Friday, 4 September 2009

James Brown “The Singles” The Federal Years,1956-’60

James Brown

“The Singles”
The Federal Years,1956-’60

Disc 1:
1. Please, Please, Please
2. Why Do You Do Me
3. I Don’t Know
4. I Feel That Old Feeling Coming On
5. No, No, No, No
6. Hold My Baby’s Hand
7. I Won’t Plead No More
8. Chonnie-On-Chon
9. Just Won’t Do Right
10. Let’s Make It
11. Gonna Try
12. Can’t Be The Same
13. Messing With The Blues
14. Love Or A Game
15. You’re Mine, You’re Mine
16. I Walked Alone
17. That Dood It
18. Baby Cries Over The Ocean
19. Begging, Begging
20. That’s When I Lost My Heart;

Disc 2:
1. Try Me
2. Tell Me What I Did Wrong
3. I Want You So Bad
4. There Must Be A Reason
5. I’ve Got To Change
6. It Hurts To Tell You
7. I’ve Got To Change stereo version
8. It Hurts To Tell You stereo version
9. Doodle Bee
10. Bucket Head
11. It Was You
12. Got To Cry
13. Good Good Lovin’
14. Don’t Let It Happen To Me
15. I’ll Go Crazy
16. I Know It’s True
17. Think
18. You’ve Got The Power duet with Bea Ford
19. This Old Heart
20. Wonder When You’re Coming Home

In the annals of popular music, one artist reigns supreme as the No. 1 R&B Singles Artist of All Time: James Brown.
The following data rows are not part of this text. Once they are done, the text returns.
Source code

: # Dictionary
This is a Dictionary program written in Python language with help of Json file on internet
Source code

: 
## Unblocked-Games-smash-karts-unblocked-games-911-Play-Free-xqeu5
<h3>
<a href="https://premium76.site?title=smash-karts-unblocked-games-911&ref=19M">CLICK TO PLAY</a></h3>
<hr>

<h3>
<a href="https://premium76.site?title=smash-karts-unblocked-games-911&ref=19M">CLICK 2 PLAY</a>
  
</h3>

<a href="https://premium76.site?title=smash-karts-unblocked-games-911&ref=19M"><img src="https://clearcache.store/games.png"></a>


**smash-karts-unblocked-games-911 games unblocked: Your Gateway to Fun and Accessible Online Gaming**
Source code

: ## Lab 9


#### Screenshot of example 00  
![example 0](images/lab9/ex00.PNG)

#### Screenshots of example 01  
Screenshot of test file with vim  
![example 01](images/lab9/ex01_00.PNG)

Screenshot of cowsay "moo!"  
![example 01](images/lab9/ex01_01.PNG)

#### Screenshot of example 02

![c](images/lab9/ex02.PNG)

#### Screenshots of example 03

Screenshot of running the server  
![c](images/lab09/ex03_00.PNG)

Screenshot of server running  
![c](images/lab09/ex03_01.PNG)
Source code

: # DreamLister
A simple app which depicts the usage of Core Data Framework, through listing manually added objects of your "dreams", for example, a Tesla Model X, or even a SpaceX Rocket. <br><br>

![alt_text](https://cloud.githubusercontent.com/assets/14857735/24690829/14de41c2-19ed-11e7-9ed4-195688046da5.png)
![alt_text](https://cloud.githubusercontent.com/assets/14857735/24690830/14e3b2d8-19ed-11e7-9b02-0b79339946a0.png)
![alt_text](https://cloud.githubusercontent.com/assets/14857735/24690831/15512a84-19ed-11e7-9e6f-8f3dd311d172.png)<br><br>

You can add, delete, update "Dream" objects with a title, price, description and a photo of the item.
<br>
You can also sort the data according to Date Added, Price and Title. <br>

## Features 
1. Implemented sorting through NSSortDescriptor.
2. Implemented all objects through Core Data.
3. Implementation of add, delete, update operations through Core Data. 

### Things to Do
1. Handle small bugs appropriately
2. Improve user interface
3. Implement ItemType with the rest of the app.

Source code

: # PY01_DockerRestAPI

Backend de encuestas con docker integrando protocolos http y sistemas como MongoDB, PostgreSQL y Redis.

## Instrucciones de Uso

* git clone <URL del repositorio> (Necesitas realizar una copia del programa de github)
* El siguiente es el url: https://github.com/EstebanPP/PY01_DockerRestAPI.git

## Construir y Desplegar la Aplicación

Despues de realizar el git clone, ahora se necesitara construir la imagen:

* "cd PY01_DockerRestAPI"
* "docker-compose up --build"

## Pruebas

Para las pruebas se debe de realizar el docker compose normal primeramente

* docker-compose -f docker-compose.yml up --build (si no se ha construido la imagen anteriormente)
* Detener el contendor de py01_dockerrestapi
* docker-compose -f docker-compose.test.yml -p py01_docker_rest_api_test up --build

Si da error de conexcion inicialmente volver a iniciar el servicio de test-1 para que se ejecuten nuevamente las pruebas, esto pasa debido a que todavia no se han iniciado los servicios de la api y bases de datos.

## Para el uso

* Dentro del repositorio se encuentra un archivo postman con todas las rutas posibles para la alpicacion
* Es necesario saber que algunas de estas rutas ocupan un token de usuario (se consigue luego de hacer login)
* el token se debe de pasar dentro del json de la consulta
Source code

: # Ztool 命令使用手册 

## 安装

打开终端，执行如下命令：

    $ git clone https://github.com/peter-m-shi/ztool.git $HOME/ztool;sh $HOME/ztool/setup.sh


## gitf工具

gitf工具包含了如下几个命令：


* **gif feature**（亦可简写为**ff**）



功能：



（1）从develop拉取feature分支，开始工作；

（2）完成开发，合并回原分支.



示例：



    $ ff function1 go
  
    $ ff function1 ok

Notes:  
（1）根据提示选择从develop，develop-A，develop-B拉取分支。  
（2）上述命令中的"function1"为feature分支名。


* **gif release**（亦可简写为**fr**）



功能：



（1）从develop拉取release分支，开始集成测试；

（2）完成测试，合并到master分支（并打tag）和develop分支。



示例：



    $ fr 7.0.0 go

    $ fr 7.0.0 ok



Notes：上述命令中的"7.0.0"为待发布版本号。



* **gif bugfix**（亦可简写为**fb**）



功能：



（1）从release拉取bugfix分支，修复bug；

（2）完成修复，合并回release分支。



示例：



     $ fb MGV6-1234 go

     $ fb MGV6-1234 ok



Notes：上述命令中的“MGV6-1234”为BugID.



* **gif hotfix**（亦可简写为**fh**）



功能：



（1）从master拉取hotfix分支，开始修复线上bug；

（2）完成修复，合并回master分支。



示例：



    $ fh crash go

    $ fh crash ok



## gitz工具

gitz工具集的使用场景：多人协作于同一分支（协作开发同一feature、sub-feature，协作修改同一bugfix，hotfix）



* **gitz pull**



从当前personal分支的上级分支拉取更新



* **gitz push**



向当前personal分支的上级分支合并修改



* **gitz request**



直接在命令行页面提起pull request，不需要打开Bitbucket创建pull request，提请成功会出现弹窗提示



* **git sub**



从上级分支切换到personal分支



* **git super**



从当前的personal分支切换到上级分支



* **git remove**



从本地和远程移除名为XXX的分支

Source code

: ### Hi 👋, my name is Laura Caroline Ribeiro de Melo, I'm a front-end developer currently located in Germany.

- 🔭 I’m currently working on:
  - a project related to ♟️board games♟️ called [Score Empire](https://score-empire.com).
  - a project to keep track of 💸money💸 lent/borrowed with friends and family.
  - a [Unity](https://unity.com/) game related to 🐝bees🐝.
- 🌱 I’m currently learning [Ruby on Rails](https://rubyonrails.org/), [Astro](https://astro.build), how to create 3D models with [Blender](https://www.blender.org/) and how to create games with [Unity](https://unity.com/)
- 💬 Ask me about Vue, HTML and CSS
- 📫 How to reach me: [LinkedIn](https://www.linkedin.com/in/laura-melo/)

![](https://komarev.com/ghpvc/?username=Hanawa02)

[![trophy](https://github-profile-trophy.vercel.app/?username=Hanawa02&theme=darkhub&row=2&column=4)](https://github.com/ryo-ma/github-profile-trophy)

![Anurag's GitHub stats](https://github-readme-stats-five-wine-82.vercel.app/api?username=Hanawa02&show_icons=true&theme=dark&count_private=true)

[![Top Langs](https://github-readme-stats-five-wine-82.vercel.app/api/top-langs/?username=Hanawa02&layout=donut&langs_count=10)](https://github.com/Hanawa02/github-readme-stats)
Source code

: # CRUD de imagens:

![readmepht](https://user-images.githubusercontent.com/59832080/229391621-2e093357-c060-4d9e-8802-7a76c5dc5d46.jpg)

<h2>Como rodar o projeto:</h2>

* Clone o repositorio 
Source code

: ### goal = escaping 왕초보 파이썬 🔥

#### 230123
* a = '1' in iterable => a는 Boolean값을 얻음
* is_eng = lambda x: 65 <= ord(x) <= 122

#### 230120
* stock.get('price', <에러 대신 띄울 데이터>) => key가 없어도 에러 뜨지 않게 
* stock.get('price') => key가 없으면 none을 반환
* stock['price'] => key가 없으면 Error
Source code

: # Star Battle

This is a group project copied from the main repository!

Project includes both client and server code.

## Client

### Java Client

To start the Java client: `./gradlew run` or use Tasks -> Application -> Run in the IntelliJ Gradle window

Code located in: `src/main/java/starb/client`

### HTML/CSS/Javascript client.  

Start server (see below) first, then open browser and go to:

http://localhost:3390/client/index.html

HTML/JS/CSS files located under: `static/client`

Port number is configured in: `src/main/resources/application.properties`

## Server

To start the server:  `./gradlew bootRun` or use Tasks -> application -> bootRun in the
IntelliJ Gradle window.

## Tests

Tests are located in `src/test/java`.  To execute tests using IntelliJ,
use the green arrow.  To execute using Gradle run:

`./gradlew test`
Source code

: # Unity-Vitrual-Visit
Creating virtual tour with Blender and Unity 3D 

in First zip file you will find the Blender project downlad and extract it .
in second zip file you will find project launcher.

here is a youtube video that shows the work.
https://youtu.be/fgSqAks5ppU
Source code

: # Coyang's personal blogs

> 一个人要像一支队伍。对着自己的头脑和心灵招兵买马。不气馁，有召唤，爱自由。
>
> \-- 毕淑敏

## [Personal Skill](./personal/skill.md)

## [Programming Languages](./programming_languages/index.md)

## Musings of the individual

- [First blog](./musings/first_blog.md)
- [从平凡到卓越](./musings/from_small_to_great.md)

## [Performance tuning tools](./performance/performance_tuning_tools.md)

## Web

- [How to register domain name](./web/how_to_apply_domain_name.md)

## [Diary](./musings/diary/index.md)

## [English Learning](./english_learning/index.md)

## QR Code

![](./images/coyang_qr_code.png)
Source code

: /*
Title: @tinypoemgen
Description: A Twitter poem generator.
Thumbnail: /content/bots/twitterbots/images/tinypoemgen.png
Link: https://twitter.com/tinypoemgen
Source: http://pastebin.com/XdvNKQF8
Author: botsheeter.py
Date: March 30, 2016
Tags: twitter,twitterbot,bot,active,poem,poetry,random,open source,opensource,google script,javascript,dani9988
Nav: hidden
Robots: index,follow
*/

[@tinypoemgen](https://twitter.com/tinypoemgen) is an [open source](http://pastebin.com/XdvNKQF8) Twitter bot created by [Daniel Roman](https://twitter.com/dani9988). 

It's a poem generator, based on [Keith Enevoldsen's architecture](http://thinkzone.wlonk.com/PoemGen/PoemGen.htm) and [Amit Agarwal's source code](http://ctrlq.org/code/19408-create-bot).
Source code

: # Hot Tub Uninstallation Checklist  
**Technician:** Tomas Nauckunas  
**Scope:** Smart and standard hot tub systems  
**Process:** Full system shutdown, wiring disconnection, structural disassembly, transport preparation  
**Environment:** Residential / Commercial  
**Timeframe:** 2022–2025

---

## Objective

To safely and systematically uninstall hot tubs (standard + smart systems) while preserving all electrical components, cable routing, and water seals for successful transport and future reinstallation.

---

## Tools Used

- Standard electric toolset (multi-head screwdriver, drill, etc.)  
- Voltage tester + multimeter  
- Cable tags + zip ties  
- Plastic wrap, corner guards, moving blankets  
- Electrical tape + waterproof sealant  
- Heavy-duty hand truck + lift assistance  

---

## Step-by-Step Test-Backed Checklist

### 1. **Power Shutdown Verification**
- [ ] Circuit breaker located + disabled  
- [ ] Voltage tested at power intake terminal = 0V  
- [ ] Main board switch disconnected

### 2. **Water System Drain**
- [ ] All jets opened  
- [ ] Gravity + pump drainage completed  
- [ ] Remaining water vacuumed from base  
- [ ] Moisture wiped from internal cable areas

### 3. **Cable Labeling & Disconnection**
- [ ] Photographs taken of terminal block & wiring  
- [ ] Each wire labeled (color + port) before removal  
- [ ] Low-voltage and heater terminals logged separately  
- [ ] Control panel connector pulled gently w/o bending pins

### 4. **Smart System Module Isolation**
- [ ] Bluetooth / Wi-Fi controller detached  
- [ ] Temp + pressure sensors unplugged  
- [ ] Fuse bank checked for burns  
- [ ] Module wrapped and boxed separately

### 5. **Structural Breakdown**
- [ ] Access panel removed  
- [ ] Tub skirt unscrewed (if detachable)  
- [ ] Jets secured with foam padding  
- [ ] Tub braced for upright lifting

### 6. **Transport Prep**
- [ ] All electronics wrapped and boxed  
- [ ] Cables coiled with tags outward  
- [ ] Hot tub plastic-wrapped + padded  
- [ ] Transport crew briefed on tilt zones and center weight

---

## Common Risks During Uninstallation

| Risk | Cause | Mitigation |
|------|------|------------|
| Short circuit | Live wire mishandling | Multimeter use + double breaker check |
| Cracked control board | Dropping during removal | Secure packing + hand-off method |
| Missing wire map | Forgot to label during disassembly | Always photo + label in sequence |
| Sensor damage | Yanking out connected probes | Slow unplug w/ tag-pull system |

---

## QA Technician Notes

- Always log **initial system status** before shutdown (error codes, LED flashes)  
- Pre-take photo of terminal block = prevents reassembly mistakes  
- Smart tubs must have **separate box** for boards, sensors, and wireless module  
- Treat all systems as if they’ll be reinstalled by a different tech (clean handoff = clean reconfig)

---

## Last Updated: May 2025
By far. Now, on the 50th Anniversary of Brown’s professional recording debut, this special order limited edition is the first in a series of 2-LP collections chronicling every single from “The Hardest Working Man In Show Business.” Kicking off the series is The Federal Years: 1956-1960, with 40 songs, from the first hit, the Top 5 “Please, Please, Please,” which remains his signature sign-off, to “Think,” which showcased the sound of things to come. Brown and the Famous Flames had signed with King Records in January, 1956, and as a young, unproven act were placed with King’s Federal subsidiary label. These 40 tracks alone make for a historic and compelling collection, as Brown went from a hit his first time out, to his future being in jeopardy eight flops in a row! to becoming one of the best R&B acts in the country. But this set includes an extraordinary bonus track: the long-lost demo for “Try Me,” which when re-recorded in New York, became Brown’s first of many R&B No. 1 hits. The demo is rough-sounding it was transferred from an extremely rare, recently discovered acetate but it’s a unique and exclusive glimpse into the inner workings of a young James Brown and The Famous Flames.